Lessons learned from scaling a ML product (Sept-Oct)
Sept-Oct notes based on current project
What should be improved
Limit Jupyter notebook usage
Jupyter notebook is very powerful for exploration and searching errors — and generally for all the initial model creation phase; however, once the routine starts to kick in (generating monthly score list, etc.), the tool starts to show limitations. Moreover, the tool is not good for scaling your solution. So gain some times by using basic python scripts instead of notebook so that the transition to model deployment get easier. Jupyter notebook is also not so practical when several people works on the same project (the format makes it a bit annoying to look at on a repository, etc.).
Moving forward
Use Jupyter notebook for very limited script’s usage as its versatility makes it shines for those specific cases. Data exploration or one-shot investigation are good examples where Jupyter notebooks can be used. Scripts that will regularly be used (feature engineering, prediction, modeling) should not be notebook based.
Code structure
Overall, the code structure was too far from what was needed in order to scale it. As a result, when the ML product started to be built, the code had to be rewritten from scratch using the same ML process logic. Similarly, using generalized functions would have help when building other models.
Moving forward
Code structure should basically look like the following (more on this in another blog post):
- 1 module where you store all the functions which should be generalized as much as possible
- 1 script to apply the process you are interested in (for example feature engineering). Script is made as short as possible (using the module’s functions) with an extensive information’s feedback from the logger
- 1 unitest script to test the functions
This structure is replicated for the different steps of the ML project (so one for feature engineering, one for modeling, one for prediction…). You can then easily use bash to execute all the needed scripts.
Folder structure
The current folder structure I use for all my projects comes from the following blog post. It works really well, keeping things neatly organized and is easy to share with over people; however, it doesn’t really fit with a code structure as the one above.
Moving forward
Next step I think is to adjust the folder structure to something closer to what would be needed if the model was going to be deployed. Instead of having folders ‘0_data’, ‘1_code’, ‘2_pipeline’ and ‘3_output’, we would move to ‘data_engineering’, ‘feature_engineering’, ‘model_prediction’, ‘model_training’, etc. We will probability lose a bit in terms of folder structure clarity but it would make the transition to scale easier. I will keep the folder structure from the blog post for all other projects which are not expected to be developed into a full ML product.
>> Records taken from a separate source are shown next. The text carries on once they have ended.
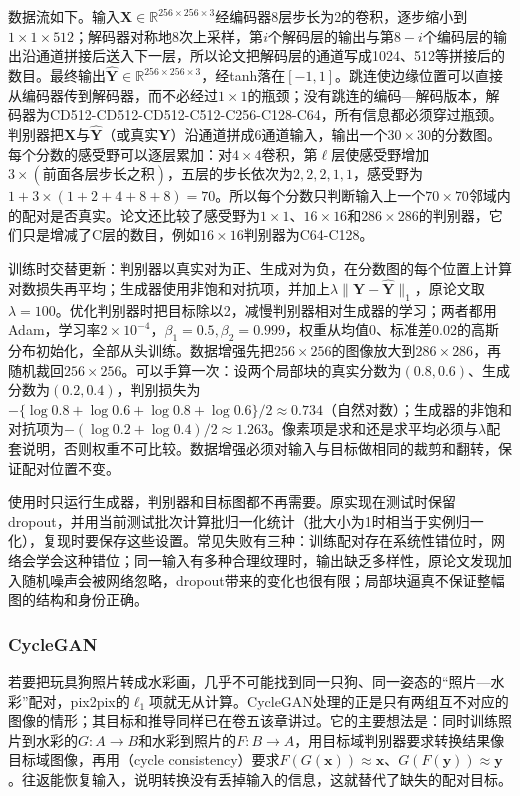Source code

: 数据流如下。输入$\bm{X}\in\mathbb{R}^{256\times256\times3}$经编码器8层步长为2的卷积，逐步缩小到$1\times1\times512$；解码器对称地8次上采样，第$i$个解码层的输出与第$8-i$个编码层的输出沿通道拼接后送入下一层，所以论文把解码层的通道写成1024、512等拼接后的数目。最终输出$\widehat{\bm{Y}}\in\mathbb{R}^{256\times256\times3}$，经tanh落在$[-1,1]$。跳连使边缘位置可以直接从编码器传到解码器，而不必经过$1\times1$的瓶颈；没有跳连的编码—解码版本，解码器为CD512-CD512-CD512-C512-C256-C128-C64，所有信息都必须穿过瓶颈。判别器把$\bm{X}$与$\widehat{\bm{Y}}$（或真实$\bm{Y}$）沿通道拼成6通道输入，输出一个$30\times30$的分数图。每个分数的感受野可以逐层累加：对$4\times4$卷积，第$\ell$层使感受野增加$3\times(\text{前面各层步长之积})$，五层的步长依次为$2,2,2,1,1$，感受野为$1+3\times(1+2+4+8+8)=70$。所以每个分数只判断输入上一个$70\times70$邻域内的配对是否真实。论文还比较了感受野为$1\times1$、$16\times16$和$286\times286$的判别器，它们只是增减了C层的数目，例如$16\times16$判别器为C64-C128。

训练时交替更新：判别器以真实对为正、生成对为负，在分数图的每个位置上计算对数损失再平均；生成器使用非饱和对抗项，并加上$\lambda\lVert\bm{Y}-\widehat{\bm{Y}}\rVert_1$，原论文取$\lambda=100$。优化判别器时把目标除以2，减慢判别器相对生成器的学习；两者都用Adam，学习率$2\times10^{-4}$，$\beta_1=0.5,\beta_2=0.999$，权重从均值0、标准差0.02的高斯分布初始化，全部从头训练。数据增强先把$256\times256$的图像放大到$286\times286$，再随机裁回$256\times256$。可以手算一次：设两个局部块的真实分数为$(0.8,0.6)$、生成分数为$(0.2,0.4)$，判别损失为$-\{\log0.8+\log0.6+\log0.8+\log0.6\}/2\approx0.734$（自然对数）；生成器的非饱和对抗项为$-(\log0.2+\log0.4)/2\approx1.263$。像素项是求和还是求平均必须与$\lambda$配套说明，否则权重不可比较。数据增强必须对输入与目标做相同的裁剪和翻转，保证配对位置不变。

使用时只运行生成器，判别器和目标图都不再需要。原实现在测试时保留dropout，并用当前测试批次计算批归一化统计（批大小为1时相当于实例归一化），复现时要保存这些设置。常见失败有三种：训练配对存在系统性错位时，网络会学会这种错位；同一输入有多种合理纹理时，输出缺乏多样性，原论文发现加入随机噪声会被网络忽略，dropout带来的变化也很有限；局部块逼真不保证整幅图的结构和身份正确。

\subsubsection{CycleGAN}
\label{sec:vision-generation-cyclegan}

若要把玩具狗照片转成水彩画，几乎不可能找到同一只狗、同一姿态的“照片—水彩”配对，pix2pix的$\ell_1$项就无从计算。CycleGAN处理的正是只有两组互不对应的图像的情形；其目标和推导同样已在卷五该章讲过。它的主要想法是：同时训练照片到水彩的$G:A\to B$和水彩到照片的$F:B\to A$，用目标域判别器要求转换结果像目标域图像，再用（cycle consistency）要求$F(G(\bm{x}))\approx\bm{x}$、$G(F(\bm{y}))\approx\bm{y}$。往返能恢复输入，说明转换没有丢掉输入的信息，这就替代了缺失的配对目标。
The business and data understanding
A correct understanding of the databases, tables and data sounds like the most obvious thing, but in practice — in my recent projects — it turned out to be the hardest part to achieve. Reasons are multiple, but some of the main factors that come to my mind are teams working in silos, people being busy or difficult to join and miscommunications. The main issue is that in most cases you can’t find the solution by yourself, you need to rely on one of the data engineer working on the database. An example could be discovering afterward that a number of transactions you used in your data had to be excluded based on filtering a column X because they are dummy data or just not adequate for your situation. In theory you should learn about this before, but in practice, you will learn it once you start asking questions because some data don’t make sense.
Moving forward
You will need an ally, if possible on the data engineering team’s side or at least one of your colleagues who used the data for past projects and is willing to help you. If you can, gather all the SQL scripts used by your team members fetching those databases. In addition to this, take your own notes on the tricky cases you find, tables specificity and so on.
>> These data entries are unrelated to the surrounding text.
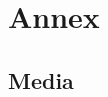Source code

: \documentclass[a4paper,12pt,twoside]{article}
\begin{document}





\newpage
\section{Annex}
\subsection{Media}
\end{document}
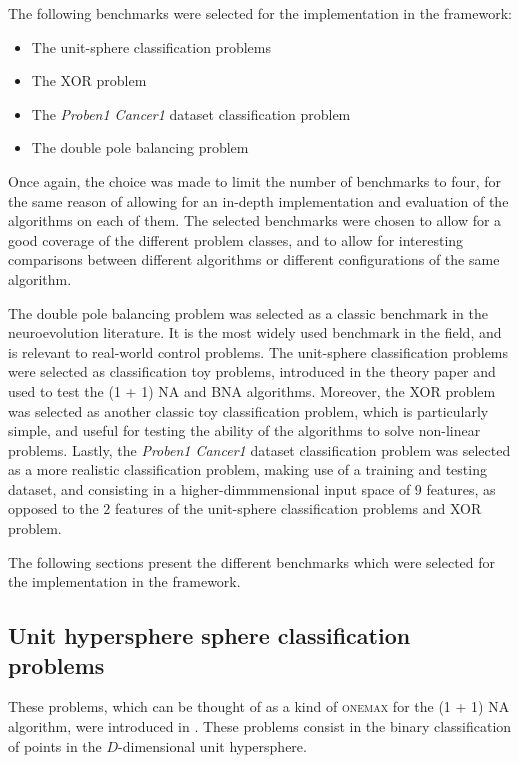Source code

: The following benchmarks were selected for the implementation in the framework:

\begin{itemize}
    \item The unit-sphere classification problems
    \item The XOR problem
    \item The \textit{Proben1 Cancer1} dataset classification problem
    \item The double pole balancing problem
\end{itemize}

Once again, the choice was made to limit the number of benchmarks to four, for the same reason of allowing for an in-depth implementation and evaluation of the algorithms on each of them.
The selected benchmarks were chosen to allow for a good coverage of the different problem classes, and to allow for interesting comparisons between different algorithms or different
configurations of the same algorithm.

The double pole balancing problem was selected as a classic benchmark in the neuroevolution literature. It is the most widely used benchmark in the field, and is relevant to real-world
control problems. The unit-sphere classification problems were selected as classification toy problems, introduced in the theory paper \cite{na} and used to test the (1 + 1) NA and BNA algorithms.
Moreover, the XOR problem was selected as another classic toy classification problem, which is particularly simple, and useful for testing the ability of the algorithms to solve non-linear problems.
Lastly, the \textit{Proben1 Cancer1} dataset classification problem was selected as a more realistic classification problem, making use of a training and testing dataset, and consisting
in a higher-dimmmensional input space of $9$ features, as opposed to the $2$ features of the unit-sphere classification problems and XOR problem.

The following sections present the different benchmarks which were selected for the implementation in the framework.

\subsection{Unit hypersphere sphere classification problems}
\label{subsection:sphere_classification}


These problems, which can be thought of as a kind of \textsc{onemax} for the (1 + 1) NA algorithm, were introduced in \cite{na}.
These problems consist in the binary classification of points in the $D$-dimensional unit hypersphere.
Having a good understanding of the business is also critical to detect incoherence and get some hypothesis. For example, having a personal broker account when you work on broker’s related data really helps to get intuitions about what features you will need, assess the feature importance list, expectations about what a feature’s distribution could look like, etc.
Creating trackers
Generally, there is a need for a better organization system around all the things you discover while working on the data.
Moving forward
Examples of areas to track:
- model’s performance + marketing result performance to assess the model
- as written in the paragraph above, information related to the database, tables and data. It includes saving past SQL queries, what are each tables used for, when are the tables updated, what are the traps, etc.
- conclusion of any past investigations (on seasonality, trends, personas, error analysis, etc.)
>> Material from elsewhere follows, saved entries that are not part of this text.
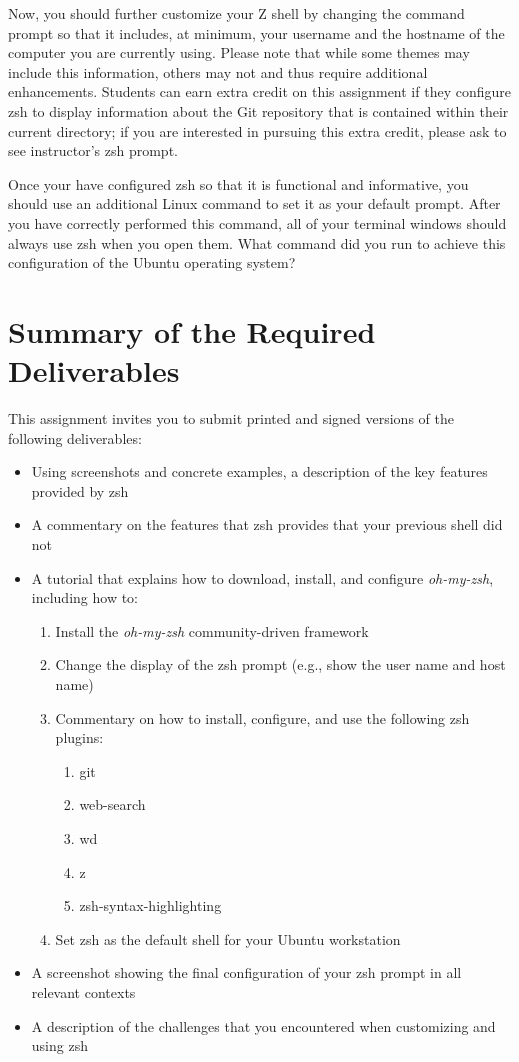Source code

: Now, you should further customize your Z shell by changing the command prompt so that it
includes, at minimum, your username and the hostname of the computer you are currently using.
Please note that while some themes may include this information, others may not and thus require
additional enhancements. Students can earn extra credit on this assignment if they configure zsh
to display information about the Git repository that is contained within their current directory; if
you are interested in pursuing this extra credit, please ask to see instructor’s zsh prompt.


Once your have configured zsh so that it is functional and informative, you should use an
additional Linux command to set it as your default prompt. After you have correctly performed
this command, all of your terminal windows should always use zsh when you open them. What
command did you run to achieve this configuration of the Ubuntu operating system?

\color{red}
\section{Summary of the Required Deliverables}

This assignment invites you to submit printed and signed versions of the following deliverables:
\begin{itemize}
  \item Using screenshots and concrete examples, a description of the key features provided by zsh
  \item A commentary on the features that zsh provides that your previous shell did not
  \item A tutorial that explains how to download, install, and configure \emph{oh-my-zsh}, including how to:
  \begin{enumerate}
    \item Install the \emph{oh-my-zsh} community-driven framework
    \item Change the display of the zsh prompt (e.g., show the user name and host name)
    \item Commentary on how to install, configure, and use the following zsh plugins:

	  \begin{enumerate}
	    \item git
	    \item web-search
	    \item wd
	    \item z
	    \item zsh-syntax-highlighting
	  \end{enumerate}


    \item Set zsh as the default shell for your Ubuntu workstation
  \end{enumerate}
  \item A screenshot showing the final configuration of your zsh prompt in all relevant contexts
  \item A description of the challenges that you encountered when customizing and using zsh
\end{itemize}
\color{black}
Double check the machine learning process fundamentals before starting
No need to rush the coding. Be sure to confirm all the ML process flow before getting your head into feature engineering details.
Moving forward
Write the plan in advance with clear indications of the main milestones and how it will be done. In particular what data will be used, with which dates, what is the class 0/1 definition and why, how the cross validation has to be set up with your feature engineering (check the machine learning mastery post on this), etc…
Other quick notes
- error analysis (as seen ‘machine learning yearning’ from Andrew Ng) is a must have and should be done regularly
- get one metric to assess your model performance and get it right
- try to align your model as close as possible from the way the business will assess your model’s performance
- there is always something to be done whether it is analysis, investigations, model improvement, testing new features, etc… (after all, machine learning is an iterative process). So it is never over (until your manager tells you to stop!)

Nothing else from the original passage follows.